The PFP added its standard bearer would attend a debate if it was productive and gave candidates enough time to talk about their platforms and policies.
Marcos disputed criticism that he was afraid of debating with other candidates.
“Hindi naman problema yon, kahit wala namang debate ganoon naman talaga… Ang problema talaga is if it’s the best use of your time, we have 90 days lang. Ano ba ang pinaka-effective para sa kampanya. Kampanya ito, hindi naman ito kwentuhan," he said.
(It is not a problem, even if there is no debate... The problem is whether it’s the best use of your time, we have only 90 days. What is the most effective way to campaign? This is a campaign, not chitchat.)
"Kampanya ito, kailangan kong makakuha ng boto, kailangan kong mag-organize sa ground level, lahat ‘yan kailangan naming gawin so what is the most important thing at the time."
(I need to get votes, I need to organize on the ground level, all these need to be done, so what is the most important thing at the time.)

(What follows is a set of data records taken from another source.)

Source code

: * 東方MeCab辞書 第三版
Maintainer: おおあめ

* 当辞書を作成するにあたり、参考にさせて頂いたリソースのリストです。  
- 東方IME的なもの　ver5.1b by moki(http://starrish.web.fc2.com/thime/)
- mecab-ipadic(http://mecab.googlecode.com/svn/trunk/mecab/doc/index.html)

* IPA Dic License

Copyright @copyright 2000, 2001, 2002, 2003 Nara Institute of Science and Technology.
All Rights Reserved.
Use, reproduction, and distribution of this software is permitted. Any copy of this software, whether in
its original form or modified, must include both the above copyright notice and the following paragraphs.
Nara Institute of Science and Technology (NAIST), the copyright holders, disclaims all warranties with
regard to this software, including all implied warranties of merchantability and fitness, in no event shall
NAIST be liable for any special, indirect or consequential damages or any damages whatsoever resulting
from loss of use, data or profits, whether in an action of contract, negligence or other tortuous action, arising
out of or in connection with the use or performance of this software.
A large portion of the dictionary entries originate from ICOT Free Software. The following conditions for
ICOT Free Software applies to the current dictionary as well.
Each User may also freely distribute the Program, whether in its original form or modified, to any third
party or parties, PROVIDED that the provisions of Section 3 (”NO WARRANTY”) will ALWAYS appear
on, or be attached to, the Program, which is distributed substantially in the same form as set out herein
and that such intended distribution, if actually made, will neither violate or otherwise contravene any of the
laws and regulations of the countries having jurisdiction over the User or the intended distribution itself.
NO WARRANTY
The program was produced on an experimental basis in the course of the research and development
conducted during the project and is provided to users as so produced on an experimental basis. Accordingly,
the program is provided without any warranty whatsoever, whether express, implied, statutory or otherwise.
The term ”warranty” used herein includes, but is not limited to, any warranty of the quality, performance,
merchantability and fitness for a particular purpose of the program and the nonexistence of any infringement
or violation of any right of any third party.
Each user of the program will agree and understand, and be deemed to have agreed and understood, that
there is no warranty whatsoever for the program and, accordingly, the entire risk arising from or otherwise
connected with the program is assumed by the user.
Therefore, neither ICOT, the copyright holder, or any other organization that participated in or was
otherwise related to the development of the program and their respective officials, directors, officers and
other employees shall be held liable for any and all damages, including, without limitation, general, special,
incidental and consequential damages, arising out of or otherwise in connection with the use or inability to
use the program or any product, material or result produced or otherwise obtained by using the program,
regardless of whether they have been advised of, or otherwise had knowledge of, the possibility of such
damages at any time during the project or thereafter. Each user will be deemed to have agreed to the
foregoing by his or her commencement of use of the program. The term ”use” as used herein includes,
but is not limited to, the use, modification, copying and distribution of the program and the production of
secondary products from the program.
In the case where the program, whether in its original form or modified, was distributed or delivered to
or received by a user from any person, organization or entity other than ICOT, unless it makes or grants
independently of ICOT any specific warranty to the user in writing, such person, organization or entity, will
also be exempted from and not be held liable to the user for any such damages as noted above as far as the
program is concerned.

Marcos earlier skipped debates organized by the Kapisanan ng mga Brodkaster ng Pilipinas and CNN Philippines.
But he joined other events such as a presidential interview by DZRH and the debate by SMNI, which was founded by his supporter Pastor Apollo Quiboloy.
Marcos topped Pulse Asia's poll as the most preferred presidential candidate for the third month in a row in February, with 60 percent of 2,400 respondents saying they would vote for him if the May polls were held during the survey period.
The former senator held a campaign rally in Marikina on Saturday with his running-mate Davao City Mayor Sara Duterte-Carpio, who said she would not participate in presidential debates.
About an hour before the Comelec debate, state media network PTV-4 aired a taped interview with Marcos, who said he would continue President Rodrigo Duterte's anti-communist task force.
The National Task Force to End Local Communist Armed Conflict (NTF-ELCAC) earlier faced calls to be scrapped, following its red-tagging of female celebrities, some lawmakers, and Senate workers, among others.
Marcos in the same interview said he was against death penalty, the revival of which Duterte unsuccessfully sought.
"I think the numbers are clear. It's not [effective]," Marcos said.
"Yung mga heinous crimes, gagawin at gagawin ng kriminal yun eh," he added. "As of now, the best that we can do is to... I think the enforcement is much more important than the actual punishment and rehabilitation."